> **Problem statement**: Whenever a picture appears in the records, exclude it, and transcribe everything else exactly.

******************************

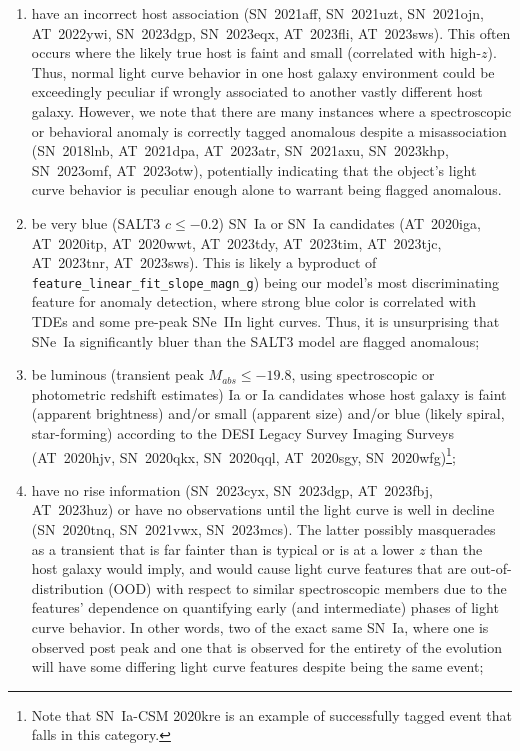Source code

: \documentclass[twocolumn]{aastex63}
\begin{document}
\begin{enumerate}
    \item have an incorrect host association (SN~2021aff, SN~2021uzt, SN~2021ojn, AT~2022ywi, SN~2023dgp, SN~2023eqx, AT~2023fli, AT~2023sws). This often occurs where the likely true host is faint and small (correlated with high-$z$). Thus, normal light curve behavior in one host galaxy environment could be exceedingly peculiar if wrongly associated to another vastly different host galaxy. However, we note that there are many instances where a spectroscopic or behavioral anomaly is correctly tagged anomalous despite a misassociation (SN~2018lnb, AT~2021dpa, AT~2023atr, SN~2021axu, SN~2023khp, SN~2023omf, AT~2023otw), potentially indicating that the object's light curve behavior is peculiar enough alone to warrant being flagged anomalous. 
    \item be very blue (SALT3 $c\leq-0.2$) SN~Ia or SN~Ia candidates (AT~2020iga, AT~2020itp, AT~2020wwt, AT~2023tdy, AT~2023tim, AT~2023tjc, AT~2023tnr, AT~2023sws). This is likely a byproduct of \texttt{feature\_linear\_fit\_slope\_magn\_g}) being our model's most discriminating feature for anomaly detection, where strong blue color is correlated with TDEs and some pre-peak SNe~IIn light curves. Thus, it is unsurprising that SNe~Ia significantly bluer than the SALT3 model are flagged anomalous;
    \item be luminous (transient peak $M_{abs}\leq-19.8$, using spectroscopic or photometric redshift estimates) Ia or Ia candidates whose host galaxy is faint (apparent brightness) and/or small (apparent size) and/or blue (likely spiral, star-forming) according to the DESI Legacy Survey Imaging Surveys (AT~2020hjv, SN~2020qkx, SN~2020qql, AT~2020sgy, SN~2020wfg)\footnote{Note that SN~Ia-CSM 2020kre is an example of successfully tagged event that falls in this category.};
    \item have no rise information (SN~2023cyx, SN~2023dgp, AT~2023fbj, AT~2023huz) or have no observations until the light curve is well in decline (SN~2020tnq, SN~2021vwx, SN~2023mcs). The latter possibly masquerades as a transient that is far fainter than is typical or is at a lower $z$ than the host galaxy would imply, and would cause light curve features that are out-of-distribution (OOD) with respect to similar spectroscopic members due to the features' dependence on quantifying early (and intermediate) phases of light curve behavior. In other words, two of the exact same SN~Ia, where one is observed post peak and one that is observed for the entirety of the evolution will have some differing light curve features despite being the same event;

\end{enumerate}
\end{document}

******************************

> **Result**:
Source code

: \documentclass[twocolumn]{aastex63}
\begin{document}
\begin{enumerate}
    \item have an incorrect host association (SN~2021aff, SN~2021uzt, SN~2021ojn, AT~2022ywi, SN~2023dgp, SN~2023eqx, AT~2023fli, AT~2023sws). This often occurs where the likely true host is faint and small (correlated with high-$z$). Thus, normal light curve behavior in one host galaxy environment could be exceedingly peculiar if wrongly associated to another vastly different host galaxy. However, we note that there are many instances where a spectroscopic or behavioral anomaly is correctly tagged anomalous despite a misassociation (SN~2018lnb, AT~2021dpa, AT~2023atr, SN~2021axu, SN~2023khp, SN~2023omf, AT~2023otw), potentially indicating that the object's light curve behavior is peculiar enough alone to warrant being flagged anomalous. 
    \item be very blue (SALT3 $c\leq-0.2$) SN~Ia or SN~Ia candidates (AT~2020iga, AT~2020itp, AT~2020wwt, AT~2023tdy, AT~2023tim, AT~2023tjc, AT~2023tnr, AT~2023sws). This is likely a byproduct of \texttt{feature\_linear\_fit\_slope\_magn\_g}) being our model's most discriminating feature for anomaly detection, where strong blue color is correlated with TDEs and some pre-peak SNe~IIn light curves. Thus, it is unsurprising that SNe~Ia significantly bluer than the SALT3 model are flagged anomalous;
    \item be luminous (transient peak $M_{abs}\leq-19.8$, using spectroscopic or photometric redshift estimates) Ia or Ia candidates whose host galaxy is faint (apparent brightness) and/or small (apparent size) and/or blue (likely spiral, star-forming) according to the DESI Legacy Survey Imaging Surveys (AT~2020hjv, SN~2020qkx, SN~2020qql, AT~2020sgy, SN~2020wfg)\footnote{Note that SN~Ia-CSM 2020kre is an example of successfully tagged event that falls in this category.};
    \item have no rise information (SN~2023cyx, SN~2023dgp, AT~2023fbj, AT~2023huz) or have no observations until the light curve is well in decline (SN~2020tnq, SN~2021vwx, SN~2023mcs). The latter possibly masquerades as a transient that is far fainter than is typical or is at a lower $z$ than the host galaxy would imply, and would cause light curve features that are out-of-distribution (OOD) with respect to similar spectroscopic members due to the features' dependence on quantifying early (and intermediate) phases of light curve behavior. In other words, two of the exact same SN~Ia, where one is observed post peak and one that is observed for the entirety of the evolution will have some differing light curve features despite being the same event;

\end{enumerate}
\end{document}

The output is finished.